The case for expecting trouble for the US economy looks a bit weaker in light of today’s update on manufacturing activity in March. Markit’s flash estimate of its purchasing managers index (PMI) for this cyclically sensitive sector ticked higher for this month. Score one for the optimists who say that the recent run of soft numbers is only a temporary affair born of a harsh winter.
The theory that spring will revive forward momentum certainly got a boost today. The US Manufacturing PMI rose modestly to 55.3 for March vs. 55.1 in the previous month — well above the neutral 50.0 mark that separates growth from contraction. Yes, it’s a slight increase, but the main message is that moderate growth remains intact, “with output, new business and employment all rising at an accelerated pace in March,” according to Markit’s press release. “Higher levels of employment have now been recorded for 21 months in a row, and the latest increase was the fastest since last November.”
Let’s not forget that the US economy has hit some turbulence recently, as the recently downgraded estimates for first-quarter GDP suggest. The soft patch is also conspicuous in last month’s deceleration in growth via the Chicago Fed National Activity Index. But courtesy of today’s report from Markit, it’s a bit harder to argue that the latest wobbles are turning into something darker.
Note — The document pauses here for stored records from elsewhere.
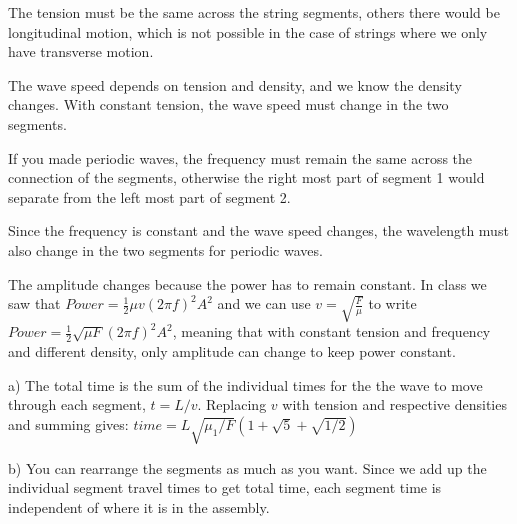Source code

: \documentclass[10pt]{article}
\newenvironment{problem}[2][Problem]{\begin{trivlist}
\item[\hskip \labelsep {\bfseries #1}\hskip \labelsep {\bfseries #2.}]}{\end{trivlist}}
\begin{document}
\begin{problem}{3}
\item
The tension must be the same across the string segments, others there would be longitudinal motion, which is not possible in the case of strings where we only have transverse motion.
\item
The wave speed depends on tension and density, and we know the density changes. With constant tension, the wave speed must change in the two segments.
\item
If you made periodic waves, the frequency must remain the same across the connection of the segments, otherwise the right most part of segment 1 would separate from the left most part of segment 2.
\item
Since the frequency is constant and the wave speed changes, the wavelength must also change in the two segments for periodic waves.
\item
The amplitude changes because the power has to remain constant. In class we saw that $Power =  \frac{1}{2}\mu v (2\pi f)^2 A^2$ and we can use $v = \sqrt{\frac{F}{\mu}}$ to write $Power = \frac{1}{2} \sqrt{\mu F} (2\pi f)^2 A^2$, meaning that with constant tension and frequency and different density, only amplitude can change to keep power constant.
\end{problem}

\begin{problem}{4}
\item a) The total time is the sum of the individual times for the the wave to move through each segment, $t = L/v$. Replacing $v$ with tension and respective densities and summing gives:
$time = L \sqrt{\mu_1/ F}\left(1 + \sqrt{5} + \sqrt{1/2}\right)$
\item b) You can rearrange the segments as much as you want. Since we add up the individual segment travel times to get total time, each segment time is independent of where it is in the assembly.

\end{problem}
\end{document}
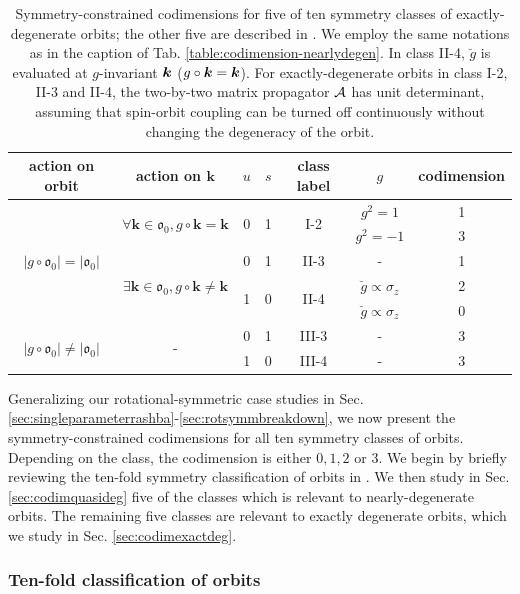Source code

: \documentclass[aps, showpacs, twocolumn, notitlepage, superscriptaddress]{revtex4-1}
\begin{document}
\begin{table}
\begin{tabular}{|c|c|c|c|c|c|c|}
\hline 
action on orbit  & action on $\boldsymbol{k}$  & $u$ & $s$  & class label & $g$  & codimension\tabularnewline
\hline 
\multirow{5}{*}{$|g\circ\mathfrak{o}_{0}|=|\mathfrak{o}_{0}|$} & \multirow{2}{*}{$\forall\boldsymbol{k}\in\mathfrak{o}_{0},g\circ\boldsymbol{k}=\boldsymbol{k}$} & \multirow{2}{*}{0} & \multirow{2}{*}{1} & \multirow{2}{*}{I-2} & $g^{2}=1$  & 1\tabularnewline
\cline{6-7} 
 &  &  &  &  & $g^{2}=-1$  & 3\tabularnewline
\cline{2-7} 
 & \multirow{3}{*}{$\exists\boldsymbol{k}\in\mathfrak{o}_{0},g\circ\boldsymbol{k}\neq\boldsymbol{k}$} & 0 & 1 & II-3 & - & 1\tabularnewline
\cline{3-7} 
 &  & \multirow{2}{*}{1} & \multirow{2}{*}{0} & \multirow{2}{*}{II-4} & $\breve{g}\propto\sigma_{z}$  & 2\tabularnewline
\cline{6-7} 
 &  &  &  &  & $\breve{g}\propto\sigma_{z}$  & 0\tabularnewline
\hline 
\multirow{2}{*}{$|g\circ\mathfrak{o}_{0}|\neq|\mathfrak{o}_{0}|$ } & \multirow{2}{*}{-} & 0 & 1 & III-3 & - & 3\tabularnewline
\cline{3-7} 
 &  & 1 & 0 & III-4 & - & 3\tabularnewline
\hline 
\end{tabular}
\caption{Symmetry-constrained codimensions for five of ten symmetry classes of exactly-degenerate orbits; the other five are described in . We employ the same notations as in the caption of Tab. \ref{table:codimension-nearlydegen}. In class II-4, $\breve g$ is evaluated at $g$-invariant $\boldsymbol{k}$ ($g\circ\boldsymbol{k}=\boldsymbol{k}$). For exactly-degenerate orbits in class I-2, II-3 and II-4, the two-by-two matrix propagator ${\cal A}$ has unit determinant, assuming that spin-orbit coupling can be turned off continuously without changing the degeneracy of the orbit.\cite{topoferm}\label{table:codimension-exactlydegen}}
\end{table}

Generalizing our rotational-symmetric case studies in
Sec. \ref{sec:singleparameterrashba}-\ref{sec:rotsymmbreakdown}, we now present the symmetry-constrained codimensions for all ten symmetry classes of orbits\cite{topoferm}. Depending on the class, the codimension is either $0,1,2$ or $3$. We begin by briefly reviewing the ten-fold symmetry classification of orbits in . We then study in Sec. \ref{sec:codimquasideg} five of the classes which is relevant to nearly-degenerate orbits. The remaining five classes are relevant to exactly degenerate orbits, which we study in Sec. \ref{sec:codimexactdeg}.

\subsubsection{Ten-fold classification of orbits}\label{sec:reviewtenfold}
\end{document}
True, the March economic profile is still largely a mystery, and so the guessing game about what happens next has a long way to go for deciding if February’s stumble is a one-time affair. Today’s release is but one clue, but we’re off to an mildly encouraging start.
“While economic growth looks set to disappoint again in the first quarter, with GDP set to rise by a rate perhaps slightly below the 2.2% expansion seen in the fourth quarter of last year,” notes Chris Williamson, Markit’s chief economist, “the upturn in [manufacturing’s] order books in particular gives some reassurance that the pace of economic growth is likely to pick up as we move towards the summer.”